Early in our inception, we decided to give what we’ve got: creativity, strategic chops, the ability to prototype rapidly, and the intention to do great work that does good. So, that’s what we volunteered to others. We called it Night School because we would give our time, energy, and intention after hours. 

Loosely described, Night School is an idea hack. We bring our agency people together with non-profits in a highly collaborative and spirited brainstorm and build session. We also bring in people outside of the agency who have a particular set of skills that could be complementary to the particular problems we are trying to solve. Today, like when we started, the cost of a Night School sessions remains enough pizza and beer to satiate the room. 
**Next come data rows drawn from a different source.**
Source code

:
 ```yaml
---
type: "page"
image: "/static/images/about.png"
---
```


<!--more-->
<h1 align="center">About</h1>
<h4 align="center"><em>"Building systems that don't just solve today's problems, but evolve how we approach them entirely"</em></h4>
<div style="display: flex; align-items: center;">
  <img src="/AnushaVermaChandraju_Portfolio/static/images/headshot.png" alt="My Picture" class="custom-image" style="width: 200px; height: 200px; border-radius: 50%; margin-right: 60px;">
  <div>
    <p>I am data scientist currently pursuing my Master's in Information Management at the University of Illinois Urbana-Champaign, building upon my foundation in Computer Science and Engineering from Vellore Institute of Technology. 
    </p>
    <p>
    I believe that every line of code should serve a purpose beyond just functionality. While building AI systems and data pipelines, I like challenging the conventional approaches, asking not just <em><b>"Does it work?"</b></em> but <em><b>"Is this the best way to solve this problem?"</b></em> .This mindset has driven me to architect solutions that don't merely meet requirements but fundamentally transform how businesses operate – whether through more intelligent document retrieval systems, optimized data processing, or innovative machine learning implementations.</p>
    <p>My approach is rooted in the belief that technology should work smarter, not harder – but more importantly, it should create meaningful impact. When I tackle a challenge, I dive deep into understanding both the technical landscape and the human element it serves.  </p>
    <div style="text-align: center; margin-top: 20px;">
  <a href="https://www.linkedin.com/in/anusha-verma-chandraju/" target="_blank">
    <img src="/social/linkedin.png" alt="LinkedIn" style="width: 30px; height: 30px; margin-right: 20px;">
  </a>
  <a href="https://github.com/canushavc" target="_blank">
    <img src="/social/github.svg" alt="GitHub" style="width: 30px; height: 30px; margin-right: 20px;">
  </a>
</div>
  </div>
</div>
We’ve run Night School sessions for non-profits like Crocs Cares, FoodCorps, the Chef Ann Foundation, The Kitchen Community, RealGood, Search For Common Ground, Purple Purse, and even the United Nations. 

As we got better at volunteering our time, energy, and intention for Night School, we got better at being an agency. We began to get to ideas faster, to collaborate more easily, to discuss and discard more magnanimously. We began to act more like problem solvers and less like ad makers. And, we applied our Night School principles to our for-profit clients, giving them insight and access to our agency not seen before. That drove revenue (which, thankfully, is more than pizza and beer.) 

The benefit of volunteering goes beyond the narrow focus of how a business operates. Studies show that volunteering makes us happier, makes us healthier, and even makes us live longer. The act of volunteering also provides a key attribute that is integral to our industry: empathy – the ability to intellectually and emotionally connect with the experience of another. 

Why is empathy important? Because all over the world, people’s attitudes toward brands that embrace empathy and social impact are fundamentally shifting the creative work that is breaking through and influencing culture. Empathy to me is a huge competitive advantage when it comes to originating and delivering this kind of work. 

Now that, like 420 Day and Volunteer Recognition Day, is worth celebrating.